Have you ever been so worried about something that you were “sick to your stomach” about it? We have too! Let’s explore brain and gut health.
There is a strong link connecting your brain and gut in the form of bidirectional communication between the guts microbiota and the brains neural pathways. Nerves can send signals through the neural pathways in the chemical form of neurotransmitters. This is possible because set in the walls of your digestive system is something called the Enteric Nervous System or ENS (1). Similar to the Central Nervous System (CNS, which is composed of your brain, spinal cord, and main nerves), the ENS is made up of millions of nerves controlling your bodies subconscious movements. Unlike CNS, however, the ENS does not “think” in the form of understandable thought but transmits to the CNS through the neurotransmitters. This constant communication, known as the gut-brain axis, means shifts in your brain or gut can affect the other in a major way. This is a long way of saying that your mental state can have a direct influence on your intestinal health (and vice-versa).
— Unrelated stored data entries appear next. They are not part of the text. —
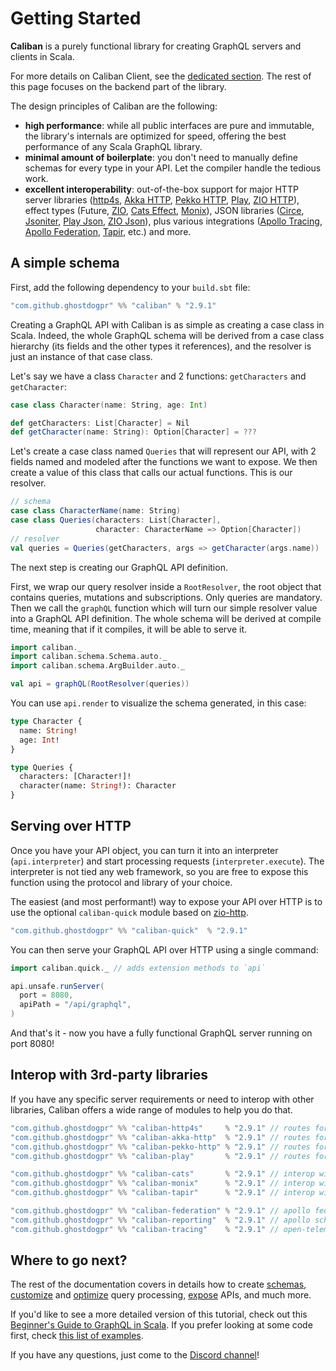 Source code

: # Getting Started

**Caliban** is a purely functional library for creating GraphQL servers and clients in Scala.

For more details on Caliban Client, see the [dedicated section](client.md). The rest of this page focuses on the backend part of the library.

The design principles of Caliban are the following:

- **high performance**: while all public interfaces are pure and immutable, the library's internals are optimized for speed, offering the best performance of any Scala GraphQL library.
- **minimal amount of boilerplate**: you don't need to manually define schemas for every type in your API. Let the compiler handle the tedious work.
- **excellent interoperability**: out-of-the-box support for major HTTP server libraries ([http4s](https://http4s.org/), [Akka HTTP](https://doc.akka.io/docs/akka-http/current/index.html), [Pekko HTTP](https://github.com/apache/incubator-pekko-http), [Play](https://www.playframework.com/), [ZIO HTTP](https://github.com/dream11/zio-http)), effect types (Future, [ZIO](https://zio.dev/), [Cats Effect](https://typelevel.org/cats-effect/), [Monix](https://monix.io/)), JSON libraries ([Circe](https://circe.github.io/circe/), [Jsoniter](https://github.com/plokhotnyuk/jsoniter-scala), [Play Json](https://github.com/playframework/play-json), [ZIO Json](https://github.com/zio/zio-json)), plus various integrations ([Apollo Tracing](https://github.com/apollographql/apollo-tracing), [Apollo Federation](https://www.apollographql.com/docs/federation/), [Tapir](https://tapir.softwaremill.com/en/latest/), etc.) and more.

## A simple schema

First, add the following dependency to your `build.sbt` file:

```scala
"com.github.ghostdogpr" %% "caliban" % "2.9.1"
```

Creating a GraphQL API with Caliban is as simple as creating a case class in Scala.
Indeed, the whole GraphQL schema will be derived from a case class hierarchy (its fields and the other types it references), and the resolver is just an instance of that case class.

Let's say we have a class `Character` and 2 functions: `getCharacters` and `getCharacter`:

```scala mdoc:silent
case class Character(name: String, age: Int)

def getCharacters: List[Character] = Nil
def getCharacter(name: String): Option[Character] = ???
```

Let's create a case class named `Queries` that will represent our API, with 2 fields named and modeled after the functions we want to expose.
We then create a value of this class that calls our actual functions. This is our resolver.

```scala mdoc:silent
// schema
case class CharacterName(name: String)
case class Queries(characters: List[Character],
                   character: CharacterName => Option[Character])
// resolver
val queries = Queries(getCharacters, args => getCharacter(args.name))
```

The next step is creating our GraphQL API definition.

First, we wrap our query resolver inside a `RootResolver`, the root object that contains queries, mutations and subscriptions. Only queries are mandatory.
Then we call the `graphQL` function which will turn our simple resolver value into a GraphQL API definition.
The whole schema will be derived at compile time, meaning that if it compiles, it will be able to serve it.

```scala mdoc:silent
import caliban._
import caliban.schema.Schema.auto._
import caliban.schema.ArgBuilder.auto._

val api = graphQL(RootResolver(queries))
```

You can use `api.render` to visualize the schema generated, in this case:

```graphql
type Character {
  name: String!
  age: Int!
}

type Queries {
  characters: [Character!]!
  character(name: String!): Character
}
```

## Serving over HTTP
Once you have your API object, you can turn it into an interpreter (`api.interpreter`) and start processing requests (`interpreter.execute`).
The interpreter is not tied any web framework, so you are free to expose this function using the protocol and library of your choice.

The easiest (and most performant!) way to expose your API over HTTP is to use the optional `caliban-quick` module based on [zio-http](https://github.com/zio/zio-http).

```scala
"com.github.ghostdogpr" %% "caliban-quick"  % "2.9.1"
```

You can then serve your GraphQL API over HTTP using a single command:

```scala mdoc:compile-only
import caliban.quick._ // adds extension methods to `api`

api.unsafe.runServer(
  port = 8080,
  apiPath = "/api/graphql",
)
```

And that's it - now you have a fully functional GraphQL server running on port 8080!

## Interop with 3rd-party libraries

If you have any specific server requirements or need to interop with other libraries, Caliban offers a wide range of modules to help you do that.

```scala
"com.github.ghostdogpr" %% "caliban-http4s"     % "2.9.1" // routes for http4s
"com.github.ghostdogpr" %% "caliban-akka-http"  % "2.9.1" // routes for akka-http
"com.github.ghostdogpr" %% "caliban-pekko-http" % "2.9.1" // routes for pekko-http
"com.github.ghostdogpr" %% "caliban-play"       % "2.9.1" // routes for play

"com.github.ghostdogpr" %% "caliban-cats"       % "2.9.1" // interop with cats-effect
"com.github.ghostdogpr" %% "caliban-monix"      % "2.9.1" // interop with monix
"com.github.ghostdogpr" %% "caliban-tapir"      % "2.9.1" // interop with tapir

"com.github.ghostdogpr" %% "caliban-federation" % "2.9.1" // apollo federation
"com.github.ghostdogpr" %% "caliban-reporting"  % "2.9.1" // apollo schema reporting
"com.github.ghostdogpr" %% "caliban-tracing"    % "2.9.1" // open-telemetry
```

## Where to go next?

The rest of the documentation covers in details how to create [schemas](schema.md), [customize](middleware.md) and [optimize](optimization.md) query processing, [expose](adapters.md) APIs, and much more.

If you'd like to see a more detailed version of this tutorial, check out this [Beginner's Guide to GraphQL in Scala](https://blog.pierre-ricadat.com/a-beginners-guide-to-graphql-in-scala).
If you prefer looking at some code first, check [this list of examples](https://ghostdogpr.github.io/caliban/docs/examples.html).

If you have any questions, just come to the [Discord channel](https://discord.gg/EYpumuv)!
Now that we have established the connection that exists between your brain and gut, how can you help keep those systems healthy?
B-12– Studies have shown that B-12 is an important vitamin for red cell development and supporting the prevention of brain degradation. B-12 encourages healthy nerves and serotonin levels, having a role in supporting normal brain cognition (2).
Lion’s Mane– Studies have shown that Lion’s Mane contains compounds that may protect against dementia and other memory loss because they support the regenerative production of brain cells (3).
Aloe Vera– Aloe Vera can potentially help ease stomach pain and discomfort by soothing the intestines and releasing enzymes that support healthy movement in the digestive tract.
Pro/Prebiotics– Pro/ Prebiotics have been shown to help maintain a healthy microbiome in the intestinal tract. Taking probiotics replaces any lost bacteria that your body needs to digest food and have a healthy acidic balance. Taking prebiotics can help the the growth of the natural bacteria in your stomach.
Dandelion Root– Studies have shown dandelion root may be able to improve carbohydrate digestion and fat storage and potentially promote healthy liver function.
(1) “The Brain-Gut Connection.” Johns Hopkins Medicine, www.hopkinsmedicine.org/health/wellness-and-prevention/the-brain-gut-connection.
(2) Tangney, C C, et al. “Vitamin B12, Cognition, and Brain MRI Measures: a Cross-Sectional Examination.” Neurology, Lippincott Williams & Wilkins, 27 Sept. 2011, www.ncbi.nlm.nih.gov/pmc/articles/PMC3179651/.
(3) Sabaratnam, Vikineswary, et al. “Neuronal Health – Can Culinary and Medicinal Mushrooms Help?” Journal of Traditional and Complementary Medicine, Medknow Publications & Media Pvt Ltd, Jan. 2013, www.ncbi.nlm.nih.gov/pmc/articles/PMC3924982/.